▶ **EXERCISE GOAL**:
Every entry should be repeated exactly. Omit the pictures.

▶ **RECORDS FOR THIS EXERCISE**:
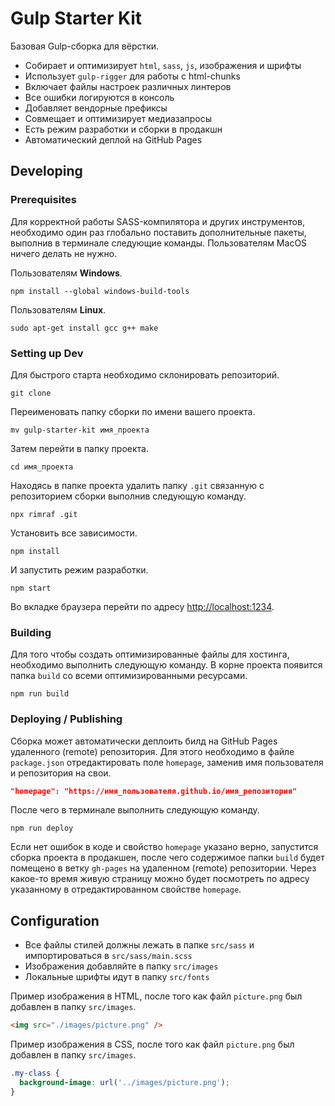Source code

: # Gulp Starter Kit

Базовая Gulp-сборка для вёрстки.

- Собирает и оптимизирует `html`, `sass`, `js`, изображения и шрифты
- Использует `gulp-rigger` для работы с html-chunks
- Включает файлы настроек различных линтеров
- Все ошибки логируются в консоль
- Добавляет вендорные префиксы
- Совмещает и оптимизирует медиазапросы
- Есть режим разработки и сборки в продакшн
- Автоматический деплой на GitHub Pages

## Developing

### Prerequisites

Для корректной работы SASS-компилятора и других инструментов, необходимо один
раз глобально поставить дополнительные пакеты, выполнив в терминале следующие
команды. Пользователям MacOS ничего делать не нужно.

Пользователям **Windows**.

```shell
npm install --global windows-build-tools
```

Пользователям **Linux**.

```shell
sudo apt-get install gcc g++ make
```

### Setting up Dev

Для быстрого старта необходимо склонировать репозиторий.

```shell
git clone
```

Переименовать папку сборки по имени вашего проекта.

```shell
mv gulp-starter-kit имя_проекта
```

Затем перейти в папку проекта.

```shell
cd имя_проекта
```

Находясь в папке проекта удалить папку `.git` связанную с репозиторием сборки
выполнив следующую команду.

```shell
npx rimraf .git
```

Установить все зависимости.

```shell
npm install
```

И запустить режим разработки.

```shell
npm start
```

Во вкладке браузера перейти по адресу
[http://localhost:1234](http://localhost:1234).

### Building

Для того чтобы создать оптимизированные файлы для хостинга, необходимо выполнить
следующую команду. В корне проекта появится папка `build` со всеми
оптимизированными ресурсами.

```shell
npm run build
```

### Deploying / Publishing

Сборка может автоматически деплоить билд на GitHub Pages удаленного (remote)
репозитория. Для этого необходимо в файле `package.json` отредактировать поле
`homepage`, заменив имя пользователя и репозитория на свои.

```json
"homepage": "https://имя_пользователя.github.io/имя_репозитория"
```

После чего в терминале выполнить следующую команду.

```shell
npm run deploy
```

Если нет ошибок в коде и свойство `homepage` указано верно, запустится сборка
проекта в продакшен, после чего содержимое папки `build` будет помещено в ветку
`gh-pages` на удаленном (remote) репозитории. Через какое-то время живую
страницу можно будет посмотреть по адресу указанному в отредактированном
свойстве `homepage`.

## Configuration

- Все файлы стилей должны лежать в папке `src/sass` и импортироваться в
  `src/sass/main.scss`
- Изображения добавляйте в папку `src/images`
- Локальные шрифты идут в папку `src/fonts`

Пример изображения в HTML, после того как файл `picture.png` был добавлен в
папку `src/images`.

```html
<img src="./images/picture.png" />
```

Пример изображения в CSS, после того как файл `picture.png` был добавлен в папку
`src/images`.

```css
.my-class {
  background-image: url('../images/picture.png');
}
```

▶ **TASK ANSWER**:
Source code

: # Gulp Starter Kit

Базовая Gulp-сборка для вёрстки.

- Собирает и оптимизирует `html`, `sass`, `js`, изображения и шрифты
- Использует `gulp-rigger` для работы с html-chunks
- Включает файлы настроек различных линтеров
- Все ошибки логируются в консоль
- Добавляет вендорные префиксы
- Совмещает и оптимизирует медиазапросы
- Есть режим разработки и сборки в продакшн
- Автоматический деплой на GitHub Pages

## Developing

### Prerequisites

Для корректной работы SASS-компилятора и других инструментов, необходимо один
раз глобально поставить дополнительные пакеты, выполнив в терминале следующие
команды. Пользователям MacOS ничего делать не нужно.

Пользователям **Windows**.

```shell
npm install --global windows-build-tools
```

Пользователям **Linux**.

```shell
sudo apt-get install gcc g++ make
```

### Setting up Dev

Для быстрого старта необходимо склонировать репозиторий.

```shell
git clone
```

Переименовать папку сборки по имени вашего проекта.

```shell
mv gulp-starter-kit имя_проекта
```

Затем перейти в папку проекта.

```shell
cd имя_проекта
```

Находясь в папке проекта удалить папку `.git` связанную с репозиторием сборки
выполнив следующую команду.

```shell
npx rimraf .git
```

Установить все зависимости.

```shell
npm install
```

И запустить режим разработки.

```shell
npm start
```

Во вкладке браузера перейти по адресу
[http://localhost:1234](http://localhost:1234).

### Building

Для того чтобы создать оптимизированные файлы для хостинга, необходимо выполнить
следующую команду. В корне проекта появится папка `build` со всеми
оптимизированными ресурсами.

```shell
npm run build
```

### Deploying / Publishing

Сборка может автоматически деплоить билд на GitHub Pages удаленного (remote)
репозитория. Для этого необходимо в файле `package.json` отредактировать поле
`homepage`, заменив имя пользователя и репозитория на свои.

```json
"homepage": "https://имя_пользователя.github.io/имя_репозитория"
```

После чего в терминале выполнить следующую команду.

```shell
npm run deploy
```

Если нет ошибок в коде и свойство `homepage` указано верно, запустится сборка
проекта в продакшен, после чего содержимое папки `build` будет помещено в ветку
`gh-pages` на удаленном (remote) репозитории. Через какое-то время живую
страницу можно будет посмотреть по адресу указанному в отредактированном
свойстве `homepage`.

## Configuration

- Все файлы стилей должны лежать в папке `src/sass` и импортироваться в
  `src/sass/main.scss`
- Изображения добавляйте в папку `src/images`
- Локальные шрифты идут в папку `src/fonts`

Пример изображения в HTML, после того как файл `picture.png` был добавлен в
папку `src/images`.

```html
<img src="./images/picture.png" />
```

Пример изображения в CSS, после того как файл `picture.png` был добавлен в папку
`src/images`.

```css
.my-class {
  background-image: url('../images/picture.png');
}
```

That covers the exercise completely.